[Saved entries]
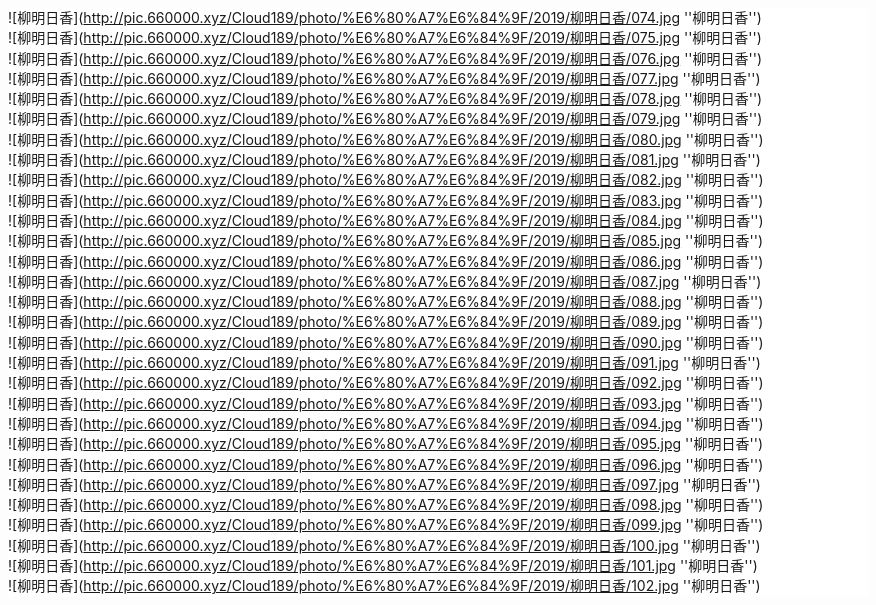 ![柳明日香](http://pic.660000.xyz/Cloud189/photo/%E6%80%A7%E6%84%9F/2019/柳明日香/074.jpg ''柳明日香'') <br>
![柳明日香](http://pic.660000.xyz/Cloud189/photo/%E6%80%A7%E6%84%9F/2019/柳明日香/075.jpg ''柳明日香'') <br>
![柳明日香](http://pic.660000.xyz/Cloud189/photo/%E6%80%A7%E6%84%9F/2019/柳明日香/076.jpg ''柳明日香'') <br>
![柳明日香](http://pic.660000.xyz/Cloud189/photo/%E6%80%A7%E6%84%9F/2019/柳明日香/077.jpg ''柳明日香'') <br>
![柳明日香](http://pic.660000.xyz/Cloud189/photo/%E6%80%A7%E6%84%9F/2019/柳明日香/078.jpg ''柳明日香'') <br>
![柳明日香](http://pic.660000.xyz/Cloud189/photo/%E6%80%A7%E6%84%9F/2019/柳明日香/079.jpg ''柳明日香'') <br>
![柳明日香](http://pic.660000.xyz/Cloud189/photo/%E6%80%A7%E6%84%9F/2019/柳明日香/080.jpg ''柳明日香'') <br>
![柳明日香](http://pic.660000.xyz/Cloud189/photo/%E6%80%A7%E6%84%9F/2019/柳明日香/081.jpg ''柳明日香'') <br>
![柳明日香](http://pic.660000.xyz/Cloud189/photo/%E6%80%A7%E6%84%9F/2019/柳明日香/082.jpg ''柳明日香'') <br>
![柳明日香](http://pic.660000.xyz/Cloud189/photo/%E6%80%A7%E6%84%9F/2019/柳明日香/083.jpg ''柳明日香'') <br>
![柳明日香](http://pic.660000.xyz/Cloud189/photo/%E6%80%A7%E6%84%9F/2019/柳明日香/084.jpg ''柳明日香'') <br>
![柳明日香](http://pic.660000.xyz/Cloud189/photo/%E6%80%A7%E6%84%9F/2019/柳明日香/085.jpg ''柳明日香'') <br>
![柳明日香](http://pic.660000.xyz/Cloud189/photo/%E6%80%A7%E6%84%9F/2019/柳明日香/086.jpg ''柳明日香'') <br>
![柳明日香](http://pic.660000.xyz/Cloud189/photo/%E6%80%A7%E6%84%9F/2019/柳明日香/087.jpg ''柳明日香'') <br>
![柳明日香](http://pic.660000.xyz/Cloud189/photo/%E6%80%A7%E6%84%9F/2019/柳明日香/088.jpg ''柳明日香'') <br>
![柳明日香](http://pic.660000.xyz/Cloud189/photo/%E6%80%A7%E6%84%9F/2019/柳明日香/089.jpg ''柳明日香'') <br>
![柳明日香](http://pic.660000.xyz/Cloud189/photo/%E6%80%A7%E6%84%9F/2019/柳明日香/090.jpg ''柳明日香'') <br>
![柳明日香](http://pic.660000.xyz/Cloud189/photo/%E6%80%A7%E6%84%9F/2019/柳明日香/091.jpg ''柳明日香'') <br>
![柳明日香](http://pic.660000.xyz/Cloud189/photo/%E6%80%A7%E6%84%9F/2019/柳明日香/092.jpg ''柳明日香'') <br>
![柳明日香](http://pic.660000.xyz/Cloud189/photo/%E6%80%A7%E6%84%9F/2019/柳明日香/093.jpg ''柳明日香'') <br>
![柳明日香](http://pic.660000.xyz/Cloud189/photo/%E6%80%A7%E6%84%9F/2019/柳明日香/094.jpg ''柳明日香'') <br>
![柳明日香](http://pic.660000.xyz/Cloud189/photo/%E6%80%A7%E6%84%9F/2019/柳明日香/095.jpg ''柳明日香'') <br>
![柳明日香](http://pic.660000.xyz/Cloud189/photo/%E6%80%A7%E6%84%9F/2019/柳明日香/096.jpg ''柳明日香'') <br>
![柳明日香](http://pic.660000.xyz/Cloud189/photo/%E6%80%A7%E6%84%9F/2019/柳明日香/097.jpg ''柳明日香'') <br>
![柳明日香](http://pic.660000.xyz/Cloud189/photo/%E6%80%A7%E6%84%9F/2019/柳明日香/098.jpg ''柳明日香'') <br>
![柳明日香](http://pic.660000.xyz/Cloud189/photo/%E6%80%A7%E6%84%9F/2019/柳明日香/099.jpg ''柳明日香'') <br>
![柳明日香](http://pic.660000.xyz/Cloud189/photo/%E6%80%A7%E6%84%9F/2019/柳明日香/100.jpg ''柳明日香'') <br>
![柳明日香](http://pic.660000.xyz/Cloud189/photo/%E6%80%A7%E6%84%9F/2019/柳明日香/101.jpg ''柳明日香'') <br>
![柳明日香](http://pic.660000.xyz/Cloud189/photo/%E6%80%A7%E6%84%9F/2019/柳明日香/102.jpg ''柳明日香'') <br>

* * *

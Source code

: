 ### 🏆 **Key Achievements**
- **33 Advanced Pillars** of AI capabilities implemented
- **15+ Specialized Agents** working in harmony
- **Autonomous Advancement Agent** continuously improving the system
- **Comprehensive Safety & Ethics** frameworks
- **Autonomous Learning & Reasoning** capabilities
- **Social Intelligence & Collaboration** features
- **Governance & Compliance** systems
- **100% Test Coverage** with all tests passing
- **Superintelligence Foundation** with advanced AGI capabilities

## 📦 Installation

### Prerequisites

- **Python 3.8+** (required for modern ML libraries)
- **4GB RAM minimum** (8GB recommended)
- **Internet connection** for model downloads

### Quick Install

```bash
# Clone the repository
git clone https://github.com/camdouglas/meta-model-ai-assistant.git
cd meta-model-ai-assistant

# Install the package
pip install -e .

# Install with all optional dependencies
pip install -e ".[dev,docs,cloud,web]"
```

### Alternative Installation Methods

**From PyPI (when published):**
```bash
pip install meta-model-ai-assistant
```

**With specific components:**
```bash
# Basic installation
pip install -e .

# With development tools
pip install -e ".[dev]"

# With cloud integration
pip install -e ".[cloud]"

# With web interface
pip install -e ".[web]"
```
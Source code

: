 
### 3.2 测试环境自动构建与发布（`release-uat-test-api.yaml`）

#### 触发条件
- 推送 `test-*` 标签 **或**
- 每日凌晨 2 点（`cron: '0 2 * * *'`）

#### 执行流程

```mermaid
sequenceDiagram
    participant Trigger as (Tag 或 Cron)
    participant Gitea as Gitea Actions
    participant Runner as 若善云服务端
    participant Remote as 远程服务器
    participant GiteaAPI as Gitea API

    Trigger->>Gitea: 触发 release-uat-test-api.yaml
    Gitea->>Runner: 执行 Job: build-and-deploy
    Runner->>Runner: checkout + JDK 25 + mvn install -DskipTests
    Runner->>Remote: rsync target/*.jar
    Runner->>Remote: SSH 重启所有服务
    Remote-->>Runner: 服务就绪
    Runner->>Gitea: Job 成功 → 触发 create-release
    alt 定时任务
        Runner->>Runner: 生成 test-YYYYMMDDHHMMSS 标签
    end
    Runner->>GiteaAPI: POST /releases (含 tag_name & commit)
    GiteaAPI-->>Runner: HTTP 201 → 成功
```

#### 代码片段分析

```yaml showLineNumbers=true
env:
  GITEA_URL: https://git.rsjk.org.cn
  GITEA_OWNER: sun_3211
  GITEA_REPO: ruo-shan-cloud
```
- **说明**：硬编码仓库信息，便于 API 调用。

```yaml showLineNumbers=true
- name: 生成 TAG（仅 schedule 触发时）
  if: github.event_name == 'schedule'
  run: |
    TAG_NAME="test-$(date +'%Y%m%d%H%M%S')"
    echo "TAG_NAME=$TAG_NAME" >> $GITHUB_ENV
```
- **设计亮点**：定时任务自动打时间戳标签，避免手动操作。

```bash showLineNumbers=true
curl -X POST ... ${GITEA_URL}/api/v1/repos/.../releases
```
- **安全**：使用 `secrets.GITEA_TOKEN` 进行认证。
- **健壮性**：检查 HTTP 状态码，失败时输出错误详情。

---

---

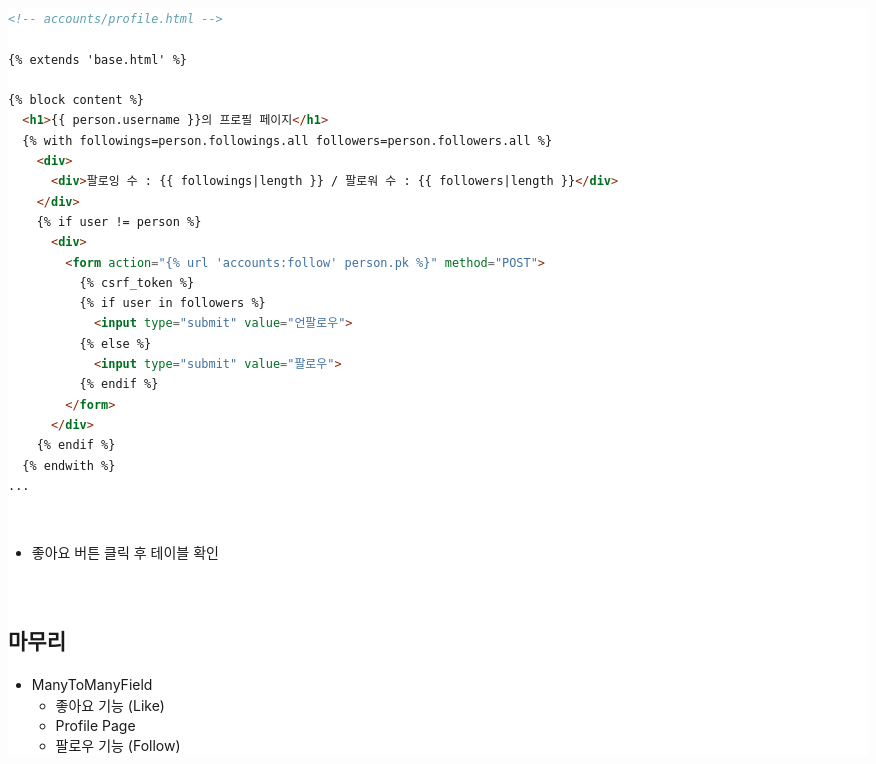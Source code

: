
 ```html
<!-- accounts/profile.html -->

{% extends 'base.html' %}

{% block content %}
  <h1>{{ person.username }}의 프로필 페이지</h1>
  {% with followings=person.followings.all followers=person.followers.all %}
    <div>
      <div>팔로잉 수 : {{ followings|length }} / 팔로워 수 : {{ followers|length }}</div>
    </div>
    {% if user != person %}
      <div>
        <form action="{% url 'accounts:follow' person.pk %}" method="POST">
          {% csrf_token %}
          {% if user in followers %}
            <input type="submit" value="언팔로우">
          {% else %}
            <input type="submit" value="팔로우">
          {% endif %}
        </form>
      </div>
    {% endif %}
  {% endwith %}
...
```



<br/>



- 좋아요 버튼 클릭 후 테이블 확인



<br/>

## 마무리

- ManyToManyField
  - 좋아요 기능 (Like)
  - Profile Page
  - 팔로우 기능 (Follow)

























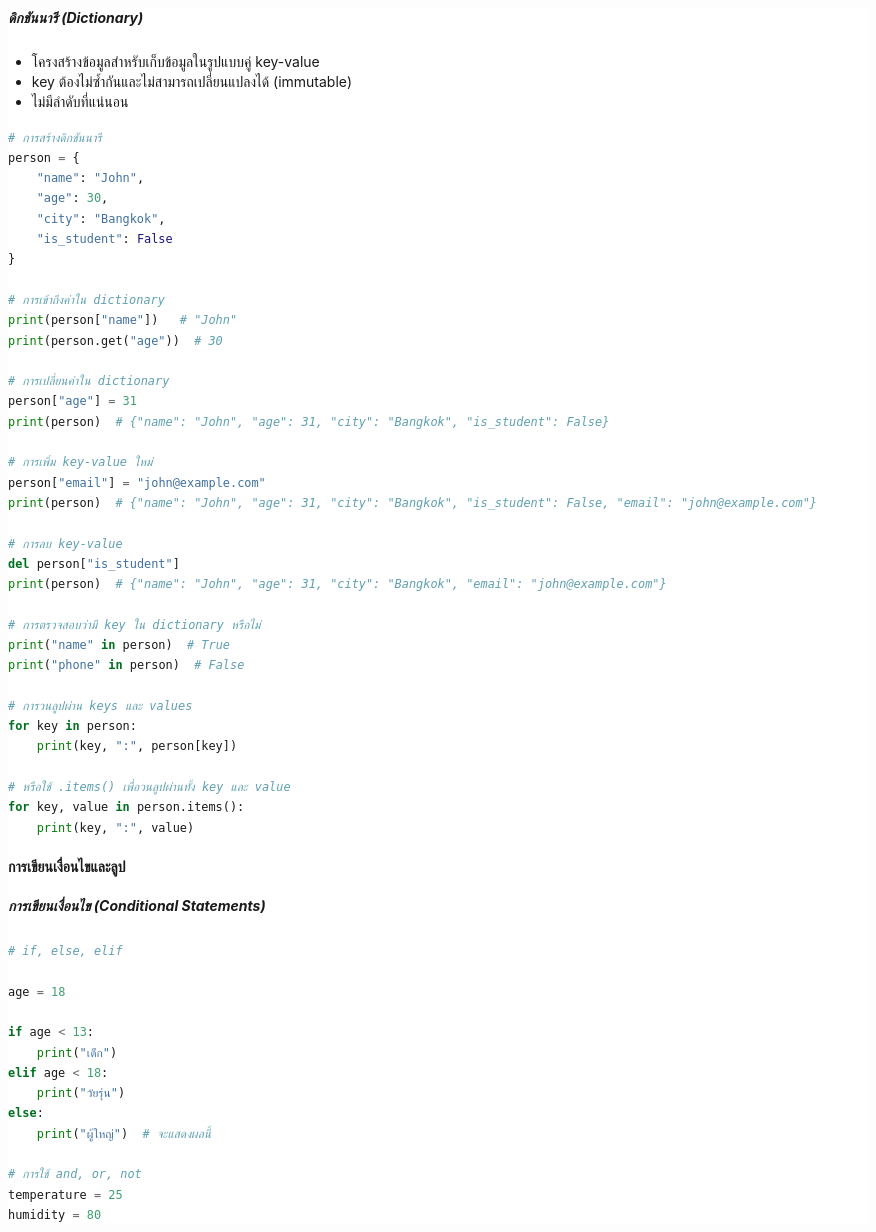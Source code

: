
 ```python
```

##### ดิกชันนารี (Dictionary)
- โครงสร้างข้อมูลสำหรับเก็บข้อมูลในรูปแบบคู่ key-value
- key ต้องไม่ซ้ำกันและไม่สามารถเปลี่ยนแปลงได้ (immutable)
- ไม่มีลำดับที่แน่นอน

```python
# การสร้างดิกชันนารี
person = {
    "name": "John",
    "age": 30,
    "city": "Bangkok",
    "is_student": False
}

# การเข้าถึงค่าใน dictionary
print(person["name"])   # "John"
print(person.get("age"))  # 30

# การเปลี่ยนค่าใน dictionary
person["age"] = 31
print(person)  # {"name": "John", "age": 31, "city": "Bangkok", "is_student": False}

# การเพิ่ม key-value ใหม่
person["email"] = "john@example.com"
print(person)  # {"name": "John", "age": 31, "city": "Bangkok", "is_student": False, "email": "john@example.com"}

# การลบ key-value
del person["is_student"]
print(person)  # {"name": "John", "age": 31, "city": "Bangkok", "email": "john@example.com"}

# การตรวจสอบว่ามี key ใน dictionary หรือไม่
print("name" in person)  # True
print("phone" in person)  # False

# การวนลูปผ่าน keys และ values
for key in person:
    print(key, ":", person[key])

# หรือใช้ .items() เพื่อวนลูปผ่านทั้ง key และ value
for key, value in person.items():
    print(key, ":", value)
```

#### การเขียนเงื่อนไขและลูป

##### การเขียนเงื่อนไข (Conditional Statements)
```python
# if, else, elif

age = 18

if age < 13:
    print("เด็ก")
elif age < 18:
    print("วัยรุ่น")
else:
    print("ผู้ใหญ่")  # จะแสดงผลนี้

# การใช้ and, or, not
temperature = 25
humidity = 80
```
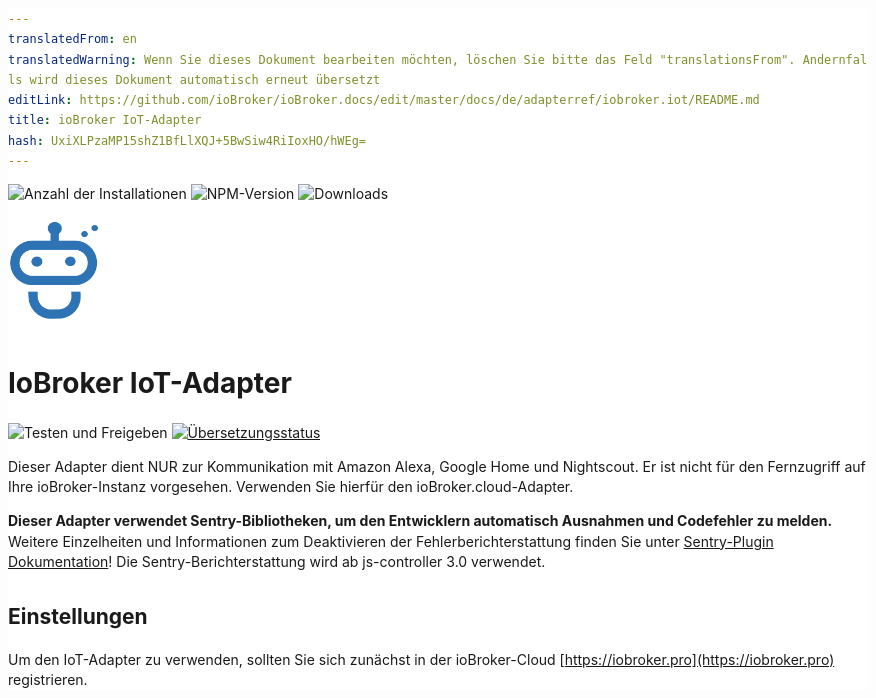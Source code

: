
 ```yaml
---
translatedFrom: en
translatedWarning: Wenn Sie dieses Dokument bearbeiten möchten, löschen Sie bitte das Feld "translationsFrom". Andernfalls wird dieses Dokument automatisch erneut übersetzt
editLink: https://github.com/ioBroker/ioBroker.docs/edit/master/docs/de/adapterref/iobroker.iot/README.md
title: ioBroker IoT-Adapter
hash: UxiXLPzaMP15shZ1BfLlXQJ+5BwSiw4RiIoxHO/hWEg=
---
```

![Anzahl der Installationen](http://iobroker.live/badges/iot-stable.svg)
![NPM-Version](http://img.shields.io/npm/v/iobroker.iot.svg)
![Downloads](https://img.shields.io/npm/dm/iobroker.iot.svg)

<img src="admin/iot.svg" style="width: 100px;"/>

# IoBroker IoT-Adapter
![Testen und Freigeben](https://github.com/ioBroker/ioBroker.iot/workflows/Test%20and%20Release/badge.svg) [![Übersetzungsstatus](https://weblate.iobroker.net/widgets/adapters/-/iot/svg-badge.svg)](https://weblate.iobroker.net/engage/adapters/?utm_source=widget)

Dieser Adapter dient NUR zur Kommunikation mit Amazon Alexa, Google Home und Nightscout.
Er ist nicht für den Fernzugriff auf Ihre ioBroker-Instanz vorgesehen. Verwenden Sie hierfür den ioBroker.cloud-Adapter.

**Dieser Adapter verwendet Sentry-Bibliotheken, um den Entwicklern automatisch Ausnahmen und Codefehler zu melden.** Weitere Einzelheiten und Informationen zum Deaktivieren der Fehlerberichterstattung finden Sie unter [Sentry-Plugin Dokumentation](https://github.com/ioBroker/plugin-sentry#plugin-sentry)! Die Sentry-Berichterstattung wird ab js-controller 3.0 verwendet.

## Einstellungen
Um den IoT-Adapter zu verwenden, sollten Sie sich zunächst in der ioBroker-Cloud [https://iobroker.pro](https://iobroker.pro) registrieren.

TASK TO CARRY OUT: Collect each line of the entries that has the word "city", copying it in full.

ANSWER SPACE:
    "city": "Bangkok",
print(person)  # {"name": "John", "age": 31, "city": "Bangkok", "is_student": False}
print(person)  # {"name": "John", "age": 31, "city": "Bangkok", "is_student": False, "email": "john@example.com"}
print(person)  # {"name": "John", "age": 31, "city": "Bangkok", "email": "john@example.com"}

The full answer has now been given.